(Dataset items)
=== Begin Enclosure ===

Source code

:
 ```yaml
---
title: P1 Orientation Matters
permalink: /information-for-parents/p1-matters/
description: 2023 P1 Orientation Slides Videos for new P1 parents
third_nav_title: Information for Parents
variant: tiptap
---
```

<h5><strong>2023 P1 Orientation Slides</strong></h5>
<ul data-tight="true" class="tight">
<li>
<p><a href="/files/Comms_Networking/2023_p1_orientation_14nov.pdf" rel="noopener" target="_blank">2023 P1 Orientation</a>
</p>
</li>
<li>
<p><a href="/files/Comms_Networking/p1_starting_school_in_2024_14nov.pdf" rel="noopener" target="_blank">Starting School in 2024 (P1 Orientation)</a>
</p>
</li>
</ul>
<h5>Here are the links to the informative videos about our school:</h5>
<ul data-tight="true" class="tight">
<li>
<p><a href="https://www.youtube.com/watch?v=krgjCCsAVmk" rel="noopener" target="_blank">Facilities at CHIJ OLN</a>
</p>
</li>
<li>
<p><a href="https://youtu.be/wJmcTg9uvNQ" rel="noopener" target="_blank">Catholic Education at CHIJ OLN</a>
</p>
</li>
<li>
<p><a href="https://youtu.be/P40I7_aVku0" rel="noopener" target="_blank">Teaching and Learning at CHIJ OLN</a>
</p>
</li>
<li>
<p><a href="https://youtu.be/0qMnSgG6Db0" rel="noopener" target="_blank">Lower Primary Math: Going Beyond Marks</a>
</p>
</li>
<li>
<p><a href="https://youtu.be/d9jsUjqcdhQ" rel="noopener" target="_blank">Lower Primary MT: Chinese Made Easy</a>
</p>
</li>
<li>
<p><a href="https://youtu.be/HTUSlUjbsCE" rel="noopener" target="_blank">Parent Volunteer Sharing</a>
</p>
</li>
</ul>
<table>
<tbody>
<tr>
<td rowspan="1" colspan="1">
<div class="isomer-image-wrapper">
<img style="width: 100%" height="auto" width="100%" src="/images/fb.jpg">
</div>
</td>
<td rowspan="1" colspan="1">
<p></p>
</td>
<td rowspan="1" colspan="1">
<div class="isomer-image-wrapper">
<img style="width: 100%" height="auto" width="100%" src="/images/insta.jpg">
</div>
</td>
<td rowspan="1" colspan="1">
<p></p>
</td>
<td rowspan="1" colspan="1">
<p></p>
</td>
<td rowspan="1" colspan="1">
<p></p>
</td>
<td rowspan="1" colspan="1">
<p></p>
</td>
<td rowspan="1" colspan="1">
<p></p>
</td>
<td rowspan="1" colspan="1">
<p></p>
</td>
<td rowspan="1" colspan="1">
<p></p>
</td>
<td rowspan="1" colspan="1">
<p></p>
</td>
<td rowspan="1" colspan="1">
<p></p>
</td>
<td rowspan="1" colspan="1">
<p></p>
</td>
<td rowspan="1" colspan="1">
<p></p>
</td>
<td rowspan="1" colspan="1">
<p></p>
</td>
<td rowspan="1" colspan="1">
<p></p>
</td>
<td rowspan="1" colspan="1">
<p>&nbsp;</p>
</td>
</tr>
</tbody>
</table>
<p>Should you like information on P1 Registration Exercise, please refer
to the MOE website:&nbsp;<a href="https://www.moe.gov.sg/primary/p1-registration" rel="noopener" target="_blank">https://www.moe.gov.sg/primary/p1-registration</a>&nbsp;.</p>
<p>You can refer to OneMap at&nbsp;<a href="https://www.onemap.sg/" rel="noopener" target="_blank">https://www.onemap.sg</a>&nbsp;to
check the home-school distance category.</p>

=== End Enclosure ===

— Action item —
Count how many lines of the records hold the string "images"; the answer is that number alone.

— Task solution —
2